🤖 AI Summary
This work addresses the suboptimal performance in few-shot novel view synthesis caused by treating all input views with equal weight. To this end, we propose a camera-aware adaptive view weighting mechanism that dynamically evaluates the relevance of each source view to the target view based on geometric relationships—such as Euclidean distance and viewing angle disparity—and cross-attention responses, then assigns corresponding weights accordingly. We introduce two complementary weighting schemes: a deterministic geometric weighting and a learnable attention-based weighting, both of which can be seamlessly integrated into existing novel view synthesis frameworks. Extensive experiments demonstrate that our approach significantly improves the accuracy and photorealism of synthesized images under few-shot settings, outperforming current state-of-the-art methods.
📝 Abstract
Novel view synthesis (NVS) has advanced with generative modeling, enabling photorealistic image generation. In few-shot NVS, where only a few input views are available, existing methods often assume equal importance for all input views relative to the target, leading to suboptimal results.

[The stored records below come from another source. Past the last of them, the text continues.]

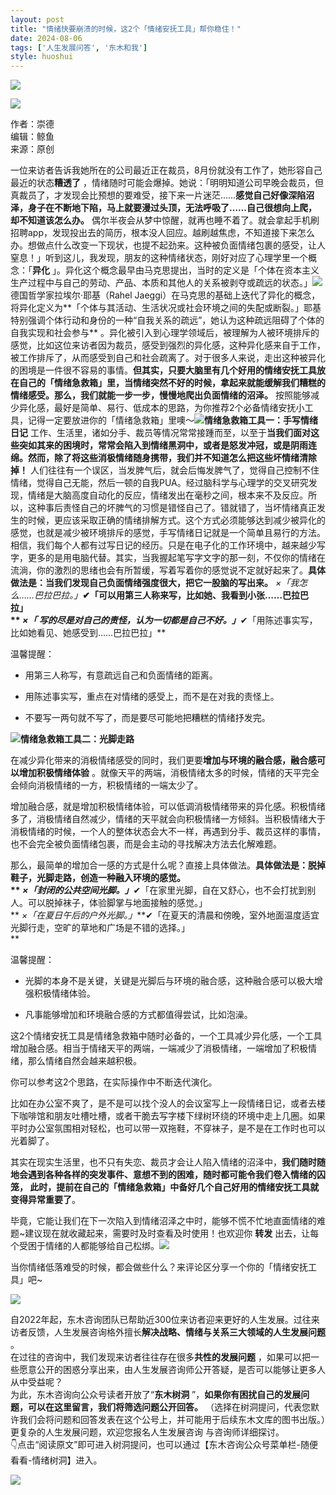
 ```yaml
---
layout: post
title: "情绪快要崩溃的时候，这2个「情绪安抚工具」帮你稳住！"
date: 2024-08-06
tags: ['人生发展问答', '东木和我']
style: huoshui
---
```


![](/assets/post_images/2024-08-06-17319183380180.23171969957706318.jpeg)



![](/assets/post_images/2024-08-06-17319183377060.6687604014006965.png)

作者：崇德  
编辑：鲸鱼  
来源：原创

  
  
一位来访者告诉我她所在的公司最近正在裁员，8月份就没有工作了，她形容自己最近的状态**糟透了**
，情绪随时可能会爆掉。她说：「明明知道公司早晚会裁员，但真裁员了，才发现会比预想的要难受，接下来一片迷茫……**感觉自己好像深陷沼泽，身子在不断地下陷，马上就要漫过头顶，无法呼吸了……自己很想向上爬，却不知道该怎么办。**
偶尔半夜会从梦中惊醒，就再也睡不着了。就会拿起手机刷招聘app，发现投出去的简历，根本没人回应。越刷越焦虑，不知道接下来怎么办。想做点什么改变一下现状，也提不起劲来。这种被负面情绪包裹的感受，让人窒息！」听到这儿，我发现，朋友的这种情绪状态，刚好对应了心理学里一个概念：「**异化**
」。异化这个概念最早由马克思提出，当时的定义是「个体在资本主义生产过程中与自己的劳动、产品、本质和其他人的关系被剥夺或疏远的状态。」![](/assets/post_images/2024-08-06-17319183380170.5325212221113071.jpeg)德国哲学家拉埃尔·耶基（Rahel
Jaeggi）在马克思的基础上迭代了异化的概念，将异化定义为**「个体与其活动、生活状况或社会环境之间的失配或断裂。」耶基特别强调个体行动和身份的一种“自我关系的疏远”，她认为这种疏远阻碍了个体的自我实现和社会参与**
。异化被引入到心理学领域后，被理解为人被环境排斥的感觉，比如这位来访者因为裁员，感受到强烈的异化感，这种异化感来自于工作，被工作排斥了，从而感受到自己和社会疏离了。对于很多人来说，走出这种被异化的困境是一件很不容易的事情。**但其实，只要大脑里有几个好用的情绪安抚工具放在自己的「情绪急救箱」里，当情绪突然不好的时候，拿起来就能缓解我们糟糕的情绪感受。那么，我们就能一步一步，慢慢地爬出负面情绪的沼泽。**
按照能够减少异化感，最好是简单、易行、低成本的思路，为你推荐2个必备情绪安抚小工具，记得一定要放进你的「情绪急救箱」里噢～**![](/assets/post_images/2024-08-06-17319183379820.5479768244591765.jpeg)情绪急救箱工具一：手写情绪日记**
工作、生活里，诸如分手、裁员等情况常常接踵而至，以至于**当我们面对这些突如其来的困境时，常常会陷入到情绪黑洞中，或者是怒发冲冠，或是阴雨连绵。然而，除了将这些消极情绪随身携带，我们并不知道怎么把这些坏情绪清除掉！**
人们往往有一个误区，当发脾气后，就会后悔发脾气了，觉得自己控制不住情绪，觉得自己无能，然后一顿的自我PUA。经过脑科学与心理学的交叉研究发现，情绪是大脑高度自动化的反应，情绪发出在毫秒之间，根本来不及反应。所以，这种事后责怪自己的坏脾气的习惯是错怪自己了。错就错了，当坏情绪真正发生的时候，更应该采取正确的情绪排解方式。这个方式必须能够达到减少被异化的感觉，也就是减少被环境排斥的感觉，手写情绪日记就是一个简单且易行的方法。相信，我们每个人都有过写日记的经历。只是在电子化的工作环境中，越来越少写字，更多的是用电脑代替。其实，当我握起笔写字文字的那一刻，不仅你的情绪在流淌，你的激烈的思绪也会有所暂缓，写着写着你的感觉说不定就好起来了。**具体做法是：当我们发现自己负面情绪强度很大，把它一股脑的写出来。**
_×「我怎么……巴拉巴拉。」_**✔「可以用第三人称来写，比如她、我看到小张……巴拉巴拉」  
** _×「_ _写的尽是对自己的责怪，认为一切都是自己不好。」_**✔「用陈述事实写，比如她看见、她感受到……巴拉巴拉」**  

温馨提醒：

  * 用第三人称写，有意疏远自己和负面情绪的距离。

  * 用陈述事实写，重点在对情绪的感受上，而不是在对我的责怪上。

  * 不要写一两句就不写了，而是要尽可能地把糟糕的情绪抒发完。

![](/assets/post_images/2024-08-06-17319183380170.8231947182961954.jpeg)**情绪急救箱工具二：光脚走路**

在减少异化带来的消极情绪感受的同时，我们更要**增加与环境的融合感，融合感可以增加积极情绪体验**
。就像天平的两端，消极情绪太多的时候，情绪的天平完全会倾向消极情绪的一方，积极情绪的一端太少了。

增加融合感，就是增加积极情绪体验，可以低调消极情绪带来的异化感。积极情绪多了，消极情绪自然减少，情绪的天平就会向积极情绪一方倾斜。当积极情绪大于消极情绪的时候，一个人的整体状态会大不一样，再遇到分手、裁员这样的事情，也不会完全被负面情绪包裹，而是会主动的寻找解决方法去化解难题。

那么，最简单的增加合一感的方式是什么呢？直接上具体做法。**具体做法是：脱掉鞋子，光脚走路，创造一种融入环境的感觉。  
** _×「封闭的公共空间光脚。」_**✔「在家里光脚，自在又舒心，也不会打扰到别人。可以脱掉袜子，体验脚掌与地面接触的感觉。」  
** _×「在夏日午后的户外光脚。」_**✔「在夏天的清晨和傍晚，室外地面温度适宜光脚行走，空旷的草地和广场是不错的选择。」  
**

温馨提醒：

  * 光脚的本身不是关键，关键是光脚后与环境的融合感，这种融合感可以极大增强积极情绪体验。

  * 凡事能够增加和环境融合感的方式都值得尝试，比如泡澡。

这2个情绪安抚工具是情绪急救箱中随时必备的，一个工具减少异化感，一个工具增加融合感。相当于情绪天平的两端，一端减少了消极情绪，一端增加了积极情绪，那么情绪自然会越来越积极。

你可以参考这2个思路，在实际操作中不断迭代演化。

比如在办公室不爽了，是不是可以找个没人的会议室写上一段情绪日记，或者去楼下咖啡馆和朋友吐槽吐槽，或者干脆去写字楼下绿树环绕的环境中走上几圈。如果平时办公室氛围相对轻松，也可以带一双拖鞋，不穿袜子，是不是在工作时也可以光着脚了。

其实在现实生活里，也不只有失恋、裁员才会让人陷入情绪的沼泽中，**我们随时随地会遇到各种各样的突发事件、意想不到的困难，随时都可能令我们卷入情绪的囚笼，
此时，提前在自己的「情绪急救箱」中备好几个自己好用的情绪安抚工具就变得异常重要了**。

毕竟，它能让我们在下一次陷入到情绪沼泽之中时，能够不慌不忙地直面情绪的难题~建议现在就收藏起来，需要时及时查看及时使用！也欢迎你 **转发**
出去，让每个受困于情绪的人都能够给自己松绑。![](/assets/post_images/2024-08-06-17319183377050.5633909634364678.webp)

当你情绪低落难受的时候，都会做些什么？来评论区分享一个你的「情绪安抚工具」吧~

![](/assets/post_images/2024-08-06-17319183380170.041994728234697964.png)

自2022年起，东木咨询团队已帮助近300位来访者迎来更好的人生发展。过往来访者反馈，人生发展咨询格外擅长**解决战略、情绪与关系三大领域的人生发展问题**
。  
在过往的咨询中，我们发现来访者往往存在很多**共性的发展问题**
，如果可以把一些愿意公开的困惑分享出来，由人生发展咨询师公开答疑，是否可以能够让更多人从中受益呢？  
为此，东木咨询向公众号读者开放了“**东木树洞** ”，**如果你有困扰自己的发展问题，可以在这里留言，我们将筛选问题公开回答。**
（选择在树洞提问，代表您默许我们会将问题和回答发表在这个公号上，并可能用于后续东木文库的图书出版。）更复杂的人生发展问题，欢迎您报名人生发展咨询
与咨询师详细探讨。  
👇点击“阅读原文”即可进入树洞提问，也可以通过【东木咨询公众号菜单栏-随便看看-情绪树洞】进入。

![](/assets/post_images/2024-08-06-17319183381380.36339255298855555.gif)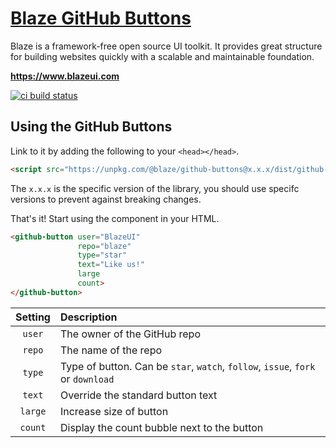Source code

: # <a href="https://blaze-github-buttons.firebaseapp.com">Blaze GitHub Buttons</a>

Blaze is a framework-free open source UI toolkit. It provides great structure for building websites quickly with a scalable and maintainable foundation.

**https://www.blazeui.com**

[![ci build status](https://img.shields.io/travis/BlazeUI/blaze.svg?style=for-the-badge&logo=travis)](https://travis-ci.org/BlazeUI/blaze)

## Using the GitHub Buttons

Link to it by adding the following to your `<head></head>`.

```html
<script src="https://unpkg.com/@blaze/github-buttons@x.x.x/dist/github-buttons.js"></script>
```

The `x.x.x` is the specific version of the library, you should use specifc versions to prevent against breaking changes.

That's it! Start using the component in your HTML.

```html
<github-button user="BlazeUI"
               repo="blaze"
               type="star"
               text="Like us!"
               large
               count>
</github-button>
```

| Setting | Description                                                                     |
| :-----: | :------------------------------------------------------------------------------ |
| `user`  | The owner of the GitHub repo                                                    |
| `repo`  | The name of the repo                                                            |
| `type`  | Type of button. Can be `star`, `watch`, `follow`, `issue`, `fork` or `download` |
| `text`  | Override the standard button text                                               |
| `large` | Increase size of button                                                         |
| `count` | Display the count bubble next to the button                                     |
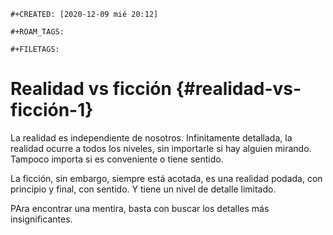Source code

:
 ```{=org}
#+CREATED: [2020-12-09 mié 20:12]
```
```{=org}
#+ROAM_TAGS: 
```
```{=org}
#+FILETAGS: 
```
# Realidad vs ficción {#realidad-vs-ficción-1}

La realidad es independiente de nosotros. Infinitamente detallada, la
realidad ocurre a todos los niveles, sin importarle si hay alguien
mirando. Tampoco importa si es conveniente o tiene sentido.

La ficción, sin embargo, siempre está acotada, es una realidad podada,
con principio y final, con sentido. Y tiene un nivel de detalle
limitado.

PAra encontrar una mentira, basta con buscar los detalles más
insignificantes.
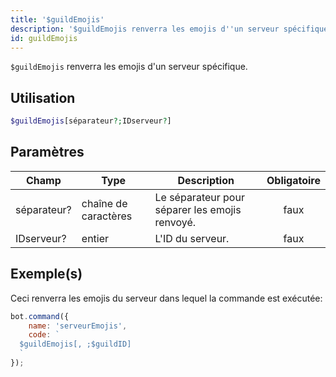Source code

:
 ```yaml
---
title: '$guildEmojis'
description: '$guildEmojis renverra les emojis d''un serveur spécifique.'
id: guildEmojis
---
```


`$guildEmojis` renverra les emojis d'un serveur spécifique.

## Utilisation

```php
$guildEmojis[séparateur?;IDserveur?]
```

## Paramètres

| Champ       | Type                 | Description                                    | Obligatoire |
| ----------- | -------------------- | ---------------------------------------------- |:-----------:|
| séparateur? | chaîne de caractères | Le séparateur pour séparer les emojis renvoyé. |    faux     |
| IDserveur?  | entier               | L'ID du serveur.                               |    faux     |

## Exemple(s)

Ceci renverra les emojis du serveur dans lequel la commande est exécutée:

```javascript
bot.command({
    name: 'serveurEmojis',
    code: `
  $guildEmojis[, ;$guildID]
  `
});
```
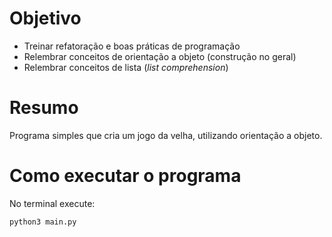 # Objetivo

* Treinar refatoração e boas práticas de programação
* Relembrar conceitos de orientação a objeto (construção no geral)
* Relembrar conceitos de lista (_list comprehension_)


# Resumo

Programa simples que cria um jogo da velha, utilizando orientação a objeto.

# Como executar o programa

No terminal execute:
```
python3 main.py
```
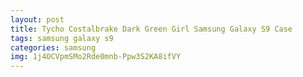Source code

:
 ```yaml
---
layout: post
title: Tycho Costalbrake Dark Green Girl Samsung Galaxy S9 Case
tags: samsung galaxy s9
categories: samsung
img: 1j4OCVpmSMo2Rde0mnb-Ppw3S2KA8ifVY
---
```

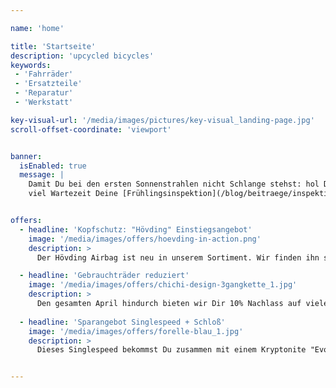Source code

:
 ```yaml
---

name: 'home'

title: 'Startseite'
description: 'upcycled bicycles'
keywords:
 - 'Fahrräder'
 - 'Ersatzteile'
 - 'Reparatur'
 - 'Werkstatt' 

key-visual-url: '/media/images/pictures/key-visual_landing-page.jpg'
scroll-offset-coordinate: 'viewport'


banner:
  isEnabled: true
  message: |
    Damit Du bei den ersten Sonnenstrahlen nicht Schlange stehst: hol Dir jetzt noch schnell ohne 
    viel Wartezeit Deine [Frühlingsinspektion](/blog/beitraege/inspektionen "Blog | Inspektionen")!


offers:
  - headline: 'Kopfschutz: "Hövding" Einstiegsangebot'
    image: '/media/images/offers/hoevding-in-action.png'
    description: >
      Der Hövding Airbag ist neu in unserem Sortiment. Wir finden ihn super, denn er schützt Deinen Kopf 88% besser, als ein Hartschalenhelm. Bis er gebraucht wird, ist er jedoch ein unauffälliger Kragen, den Du einfach um den Hals tragen kannst. Die erster drei gehen bei uns für -15 € (vom Empfohlenen Verkaufspreis) über den Tisch!

  - headline: 'Gebrauchträder reduziert'
    image: '/media/images/offers/chichi-design-3gangkette_1.jpg'
    description: >
      Den gesamten April hindurch bieten wir Dir 10% Nachlass auf viele unserer Gebrauchträder. Zum Beispiel dieses hier.
  
  - headline: 'Sparangebot Singlespeed + Schloß'
    image: '/media/images/offers/forelle-blau_1.jpg'
    description: >
      Dieses Singlespeed bekommst Du zusammen mit einem Kryptonite "Evolution Mini-5" für laue 345 €! (Angebot gültig bis Ende April, solange der Vorrat reicht.)


---
```

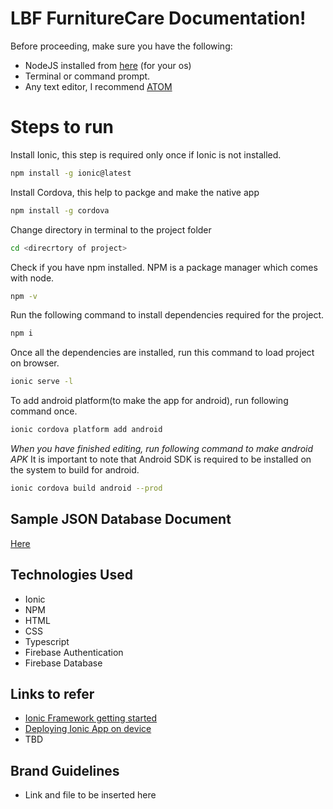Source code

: # LBF FurnitureCare Documentation!

Before proceeding, make sure you have the following:

 - NodeJS installed from [here](https://nodejs.org/en/download/) (for your os)
 - Terminal or command prompt.
 - Any text editor, I recommend [ATOM](https://atom.io/)

# Steps to run

Install Ionic, this step is required only once if Ionic is not installed.
```sh
npm install -g ionic@latest
```
Install Cordova, this help to packge and make the native app
```sh
npm install -g cordova
```
Change directory in terminal to the project folder
```sh
cd <direcrtory of project>
```
Check if you have npm installed. NPM is a package manager which comes with node.
```sh
npm -v
```
Run the following command to install dependencies required for the project.
```sh
npm i
```
Once all the dependencies are installed, run this command to load project on browser.
```sh
ionic serve -l
```
To add android platform(to make the app for android), run following command once.
```sh
ionic cordova platform add android
```
*When you have finished editing, run following command to make android APK*
It is important to note that Android SDK is required to be installed on the system to build for android.
```sh
ionic cordova build android --prod
```

## Sample JSON Database Document

[Here](https://github.com/dhruv857/SQUAD-/blob/master/LBF/lbfsmartcare.json)

## Technologies Used

 - Ionic
 - NPM
 - HTML
 - CSS  
 - Typescript
 - Firebase Authentication
 - Firebase Database

## Links to refer
  - [Ionic Framework getting started](https://ionicframework.com/getting-started)
  - [Deploying Ionic App on device](https://ionicframework.com/docs/intro/deploying/)
  - TBD

## Brand Guidelines
  - Link and file to be inserted here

We address this limitation by introducing a camera-weighting mechanism that adjusts the importance of source views based on their relevance to the target. We propose two approaches: a deterministic weighting scheme leveraging geometric properties like Euclidean distance and angular differences, and a cross-attention-based learning scheme that optimizes view weighting. Additionally, models can be further trained with our camera-weighting scheme to refine their understanding of view relevance and enhance synthesis quality. This mechanism is adaptable and can be integrated into various NVS algorithms, improving their ability to synthesize high-quality novel views. Our results demonstrate that adaptive view weighting enhances accuracy and realism, offering a promising direction for improving NVS.